Для кого эти вопросы могут составить затруднения?

Следовательно, затруднения не в вопросе, что нужно сделать, а как сделать.

А это вопрос педагогической техники. Я хочу особенно нажать на это место. Техника – это то, что можно вывести только из опыта. Законы резания металлов не могли бы быть выведенными, если бы в опыте человечества никто никогда металлов не резал. И стружка дерева не могла бы привести к фуговальному станку, если бы не было обыкновенного стругалика.

Только тогда, когда есть технический опыт, возможно приложение к нему математики, возможны изобретение, усовершенствование, отбор и браковка.

Наше педагогическое производство никогда не строилось по технологической логике, а всегда по логике моральной проповеди, а в последнее время даже не моральной, а абстрактно-психологической. Это особенно заметно в области собственно воспитания, в школьной работе как-то легче.

Именно потому у нас просто отсутствуют все важнейшие отделы производства: технологический процесс, учет операций, конструкторская работа, применение кондукторов и приспособлений, нормирование, контроль, допуски и браковка.

Когда подобные слова я несмело произносил у подошвы «Олимпа», боги швыряли в меня кирпичами и кричали, что это механическая теория.[234]

А я, чем больше думал, тем больше находил сходства между процессами воспитания и обычными процессами на материальном производстве, и никакой особенно страшной механистичности в этом сходстве не было. Человеческая личность в моем представлении продолжала оставаться человеческой личностью со всей ее сложностью, богатством и красотой, но мне казалось, что именно поэтому к ней нужно подходить с более точными измерителями, с большей ответственностью и с большей наукой, а не в порядке простого темного кликушества. Очень глубокая аналогия между производством и воспитанием не только не оскорбляла моего представления о человеке, но, напротив, заражала меня особенным уважением к нему, потому что нельзя относиться без уважения и к хорошей сложной машине.

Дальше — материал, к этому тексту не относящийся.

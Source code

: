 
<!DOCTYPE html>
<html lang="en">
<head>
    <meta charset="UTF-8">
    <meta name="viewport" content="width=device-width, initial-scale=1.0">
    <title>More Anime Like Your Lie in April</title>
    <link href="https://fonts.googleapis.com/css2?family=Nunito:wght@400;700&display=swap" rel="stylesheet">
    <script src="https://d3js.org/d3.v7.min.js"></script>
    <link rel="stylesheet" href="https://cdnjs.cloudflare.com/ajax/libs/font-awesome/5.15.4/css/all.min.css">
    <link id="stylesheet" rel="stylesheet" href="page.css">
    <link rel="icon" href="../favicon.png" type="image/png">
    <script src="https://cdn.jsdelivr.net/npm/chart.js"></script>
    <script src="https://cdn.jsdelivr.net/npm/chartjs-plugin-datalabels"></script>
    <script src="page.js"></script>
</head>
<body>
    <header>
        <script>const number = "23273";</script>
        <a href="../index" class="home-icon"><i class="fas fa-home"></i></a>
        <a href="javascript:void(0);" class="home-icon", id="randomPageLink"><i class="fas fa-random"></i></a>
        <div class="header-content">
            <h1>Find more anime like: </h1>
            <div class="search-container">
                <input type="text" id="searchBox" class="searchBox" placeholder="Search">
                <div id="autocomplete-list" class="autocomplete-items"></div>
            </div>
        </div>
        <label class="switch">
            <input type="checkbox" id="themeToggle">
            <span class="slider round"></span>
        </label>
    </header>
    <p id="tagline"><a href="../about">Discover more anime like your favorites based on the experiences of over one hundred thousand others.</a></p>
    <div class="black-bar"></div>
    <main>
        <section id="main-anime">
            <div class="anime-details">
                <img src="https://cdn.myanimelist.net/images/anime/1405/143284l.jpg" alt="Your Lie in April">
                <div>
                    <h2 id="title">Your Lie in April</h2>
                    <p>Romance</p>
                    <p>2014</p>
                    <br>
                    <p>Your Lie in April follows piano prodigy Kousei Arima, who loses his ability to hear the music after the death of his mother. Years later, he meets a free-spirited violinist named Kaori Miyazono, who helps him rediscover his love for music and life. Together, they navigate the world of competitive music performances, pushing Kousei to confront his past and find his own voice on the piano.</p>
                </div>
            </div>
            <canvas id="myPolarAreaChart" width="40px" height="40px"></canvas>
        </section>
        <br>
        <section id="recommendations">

Во всяком случае, для меня было ясно, что очень многие детали в человеческой личности и в человеческом поведении можно было сделать на прессах, просто штамповать в стандартном порядке, но для этого нужна особенно тонкая работа самих штампов, требующих скрупулезной осторожности и точности. Другие детали требовали, напротив, индивидуальной обработки в руках высококвалифицированного мастера, человека с золотыми руками и острым глазом. Для многих деталей необходимы были сложные специальные приспособления, требующие большой изобретательности и полета человеческого гения. А для всех деталей и для всей работы воспитателя нужна особая наука. Почему в технических вузах мы изучаем сопротивление материалов, а в педагогических не изучаем сопротивление личности, когда ее начинают воспитывать? А ведь для всех не секрет, что такое сопротивление имеет место. Почему, наконец, у нас нет отдела контроля, который мог бы сказать разным педагогическим портачам:

– У вас, голубчики, девяносто процентов брака. У вас получилась не коммунистическая личность, а прямая дрянь, пьянчужка, лежебока и шкурник. Уплатите, будьте добры, из вашего жалованья.

Почему у нас нет никакой науки о сырье и никто толком не знает, что из этого материала следует делать – коробку спичек или аэроплан?

С вершин олимпийских кабинетов не различают никаких деталей и частей работы. Оттуда видно только безбрежное море безликого детства, а в самом кабинете стоит модель абстрактного ребенка, сделанная из самых легких материалов: идей, печатной бумаги, маниловской мечты.[235] Когда люди «Олимпа» приезжают ко мне в колонию, у них не открываются глаза и живой коллектив ребят им не кажется новым обстоятельством, вызывающим прежде всего техническую заботу. А я, провожая их по колонии, уже поднятый на дыбу теоретических соприкосновений с ними, не могу отделаться от какого-нибудь технического пустяка.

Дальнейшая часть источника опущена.